[[ RECORDS TO PROCESS open ]]

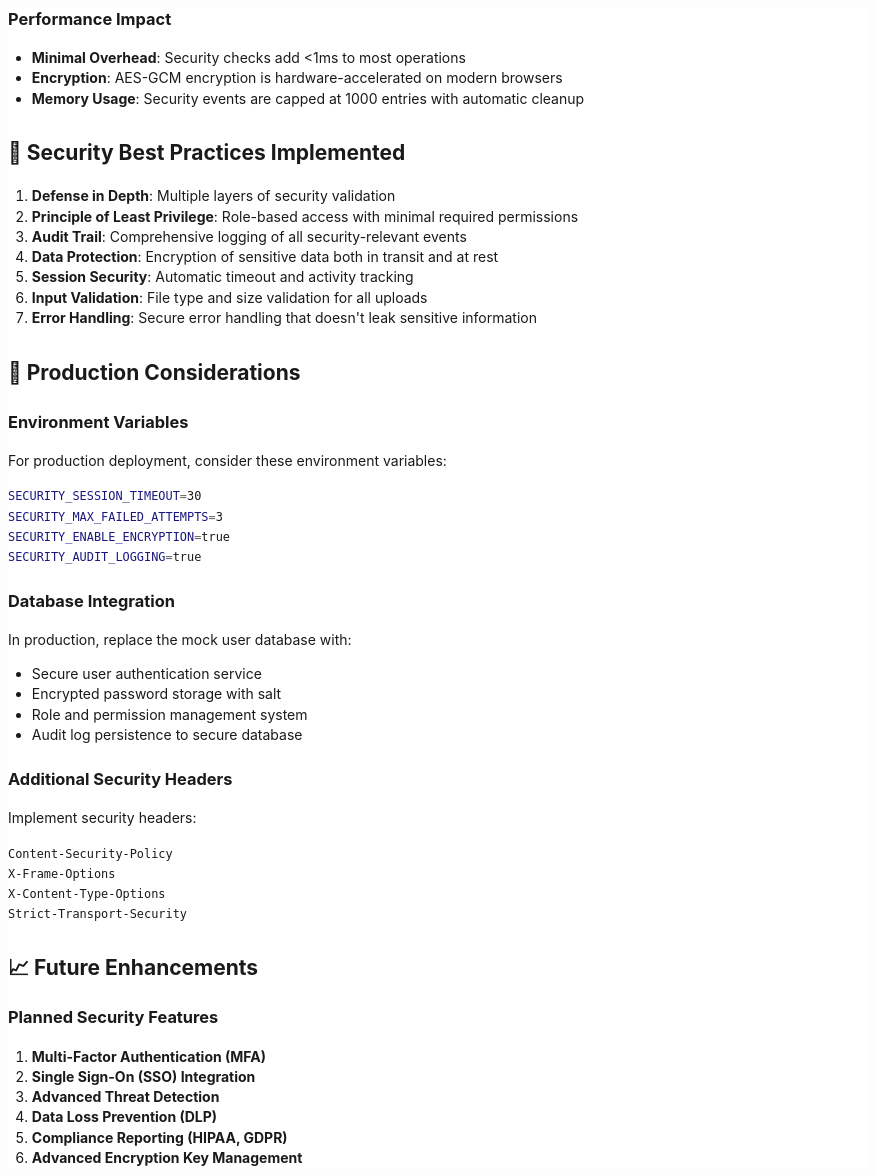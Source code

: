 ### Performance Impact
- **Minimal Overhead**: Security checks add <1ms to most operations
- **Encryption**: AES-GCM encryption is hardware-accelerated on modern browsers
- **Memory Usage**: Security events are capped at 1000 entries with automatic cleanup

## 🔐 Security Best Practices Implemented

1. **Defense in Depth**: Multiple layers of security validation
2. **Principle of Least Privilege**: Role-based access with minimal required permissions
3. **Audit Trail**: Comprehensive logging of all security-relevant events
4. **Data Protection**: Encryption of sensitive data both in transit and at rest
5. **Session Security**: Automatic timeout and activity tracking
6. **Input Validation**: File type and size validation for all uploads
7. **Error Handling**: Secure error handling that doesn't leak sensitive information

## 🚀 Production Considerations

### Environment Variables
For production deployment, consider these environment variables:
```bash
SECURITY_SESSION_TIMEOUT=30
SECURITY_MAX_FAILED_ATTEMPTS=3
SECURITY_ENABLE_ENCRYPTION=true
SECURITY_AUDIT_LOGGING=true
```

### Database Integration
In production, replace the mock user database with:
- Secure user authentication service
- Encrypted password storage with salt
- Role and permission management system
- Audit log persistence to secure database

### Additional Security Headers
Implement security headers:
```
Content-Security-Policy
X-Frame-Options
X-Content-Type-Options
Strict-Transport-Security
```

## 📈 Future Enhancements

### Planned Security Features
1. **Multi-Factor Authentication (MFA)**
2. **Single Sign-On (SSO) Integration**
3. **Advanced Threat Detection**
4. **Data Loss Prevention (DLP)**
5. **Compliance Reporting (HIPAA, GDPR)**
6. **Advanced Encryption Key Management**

[[ RECORDS TO PROCESS closed ]]
[[ RECORDS TO PROCESS open ]]

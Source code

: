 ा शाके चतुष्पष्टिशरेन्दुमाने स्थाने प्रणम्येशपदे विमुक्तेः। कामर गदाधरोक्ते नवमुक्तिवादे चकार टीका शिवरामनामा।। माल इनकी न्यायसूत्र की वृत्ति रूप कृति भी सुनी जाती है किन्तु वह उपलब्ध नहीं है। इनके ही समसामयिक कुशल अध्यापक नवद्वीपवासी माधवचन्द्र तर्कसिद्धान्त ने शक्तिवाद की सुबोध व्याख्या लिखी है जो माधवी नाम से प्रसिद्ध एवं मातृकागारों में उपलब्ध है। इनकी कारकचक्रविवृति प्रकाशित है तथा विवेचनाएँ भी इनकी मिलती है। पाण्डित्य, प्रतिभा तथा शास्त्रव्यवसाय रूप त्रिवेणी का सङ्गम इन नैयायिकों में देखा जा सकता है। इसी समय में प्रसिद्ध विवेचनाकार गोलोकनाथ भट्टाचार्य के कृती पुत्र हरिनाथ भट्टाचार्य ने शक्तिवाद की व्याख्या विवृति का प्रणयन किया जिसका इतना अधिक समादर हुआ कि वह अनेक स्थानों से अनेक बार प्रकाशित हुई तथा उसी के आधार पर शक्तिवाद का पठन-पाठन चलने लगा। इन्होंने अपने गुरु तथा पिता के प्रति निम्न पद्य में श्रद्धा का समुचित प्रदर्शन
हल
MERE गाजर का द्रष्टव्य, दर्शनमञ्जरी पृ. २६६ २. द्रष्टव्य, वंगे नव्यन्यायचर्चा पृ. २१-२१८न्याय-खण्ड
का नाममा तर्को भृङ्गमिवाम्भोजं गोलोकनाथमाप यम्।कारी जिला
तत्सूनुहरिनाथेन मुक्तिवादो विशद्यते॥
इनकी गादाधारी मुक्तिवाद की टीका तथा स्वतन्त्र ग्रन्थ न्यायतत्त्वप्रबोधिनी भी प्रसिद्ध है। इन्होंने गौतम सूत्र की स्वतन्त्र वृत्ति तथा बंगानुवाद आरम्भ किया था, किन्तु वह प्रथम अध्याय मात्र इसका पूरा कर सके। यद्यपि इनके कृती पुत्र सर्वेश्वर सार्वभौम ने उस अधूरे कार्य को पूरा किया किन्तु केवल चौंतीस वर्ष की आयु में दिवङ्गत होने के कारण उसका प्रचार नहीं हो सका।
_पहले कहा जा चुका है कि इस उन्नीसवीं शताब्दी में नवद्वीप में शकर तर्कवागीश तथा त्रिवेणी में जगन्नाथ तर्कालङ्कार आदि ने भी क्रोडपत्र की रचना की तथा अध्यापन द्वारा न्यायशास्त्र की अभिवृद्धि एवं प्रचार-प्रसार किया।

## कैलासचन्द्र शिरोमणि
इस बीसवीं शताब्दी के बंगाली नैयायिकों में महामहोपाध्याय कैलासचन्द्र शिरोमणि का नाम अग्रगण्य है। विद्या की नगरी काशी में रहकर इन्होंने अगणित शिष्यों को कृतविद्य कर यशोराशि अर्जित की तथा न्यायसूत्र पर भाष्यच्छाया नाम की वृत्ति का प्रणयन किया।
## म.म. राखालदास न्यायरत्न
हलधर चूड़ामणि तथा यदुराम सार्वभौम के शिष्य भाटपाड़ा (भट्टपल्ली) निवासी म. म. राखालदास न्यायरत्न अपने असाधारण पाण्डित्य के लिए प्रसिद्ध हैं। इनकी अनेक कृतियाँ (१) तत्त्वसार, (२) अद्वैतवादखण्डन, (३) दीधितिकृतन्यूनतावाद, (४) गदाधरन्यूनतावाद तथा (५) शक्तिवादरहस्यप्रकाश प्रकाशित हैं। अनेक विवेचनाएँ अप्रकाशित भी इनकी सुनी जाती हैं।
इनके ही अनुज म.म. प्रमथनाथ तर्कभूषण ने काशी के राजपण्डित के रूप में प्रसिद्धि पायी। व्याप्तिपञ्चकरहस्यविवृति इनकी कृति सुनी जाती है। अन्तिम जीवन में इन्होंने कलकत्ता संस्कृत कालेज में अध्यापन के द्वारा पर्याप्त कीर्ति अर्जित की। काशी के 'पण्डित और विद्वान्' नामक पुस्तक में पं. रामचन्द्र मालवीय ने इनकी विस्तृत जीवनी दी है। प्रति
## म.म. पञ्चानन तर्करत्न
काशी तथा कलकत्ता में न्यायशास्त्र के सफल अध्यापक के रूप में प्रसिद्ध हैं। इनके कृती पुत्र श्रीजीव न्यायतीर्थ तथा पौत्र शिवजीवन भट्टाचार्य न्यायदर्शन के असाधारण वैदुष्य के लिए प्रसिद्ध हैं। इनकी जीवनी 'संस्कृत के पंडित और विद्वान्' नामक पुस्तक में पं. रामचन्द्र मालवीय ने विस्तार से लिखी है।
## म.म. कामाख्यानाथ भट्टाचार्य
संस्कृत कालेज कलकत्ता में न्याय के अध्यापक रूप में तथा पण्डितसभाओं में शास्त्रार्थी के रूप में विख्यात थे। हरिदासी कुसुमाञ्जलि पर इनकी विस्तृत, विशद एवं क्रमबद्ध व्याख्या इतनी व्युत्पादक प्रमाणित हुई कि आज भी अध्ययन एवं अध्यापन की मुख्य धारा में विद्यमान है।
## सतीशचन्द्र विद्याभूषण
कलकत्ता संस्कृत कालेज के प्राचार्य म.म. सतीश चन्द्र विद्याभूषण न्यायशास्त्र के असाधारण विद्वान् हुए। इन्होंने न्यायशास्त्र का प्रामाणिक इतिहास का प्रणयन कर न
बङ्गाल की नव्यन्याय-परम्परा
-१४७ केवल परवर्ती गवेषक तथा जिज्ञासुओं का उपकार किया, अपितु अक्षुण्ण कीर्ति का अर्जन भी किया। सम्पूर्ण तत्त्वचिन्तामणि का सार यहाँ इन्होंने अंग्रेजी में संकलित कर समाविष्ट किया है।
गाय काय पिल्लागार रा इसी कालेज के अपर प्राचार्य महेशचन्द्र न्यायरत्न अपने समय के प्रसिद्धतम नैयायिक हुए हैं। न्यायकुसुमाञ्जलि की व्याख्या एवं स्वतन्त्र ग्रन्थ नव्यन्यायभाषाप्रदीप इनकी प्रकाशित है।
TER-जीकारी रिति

[[ RECORDS TO PROCESS closed ]]

REQUIRED ACTION:
Please go through the material and return each line where the word "Content" appears.

OUTPUT:
Content-Security-Policy
X-Content-Type-Options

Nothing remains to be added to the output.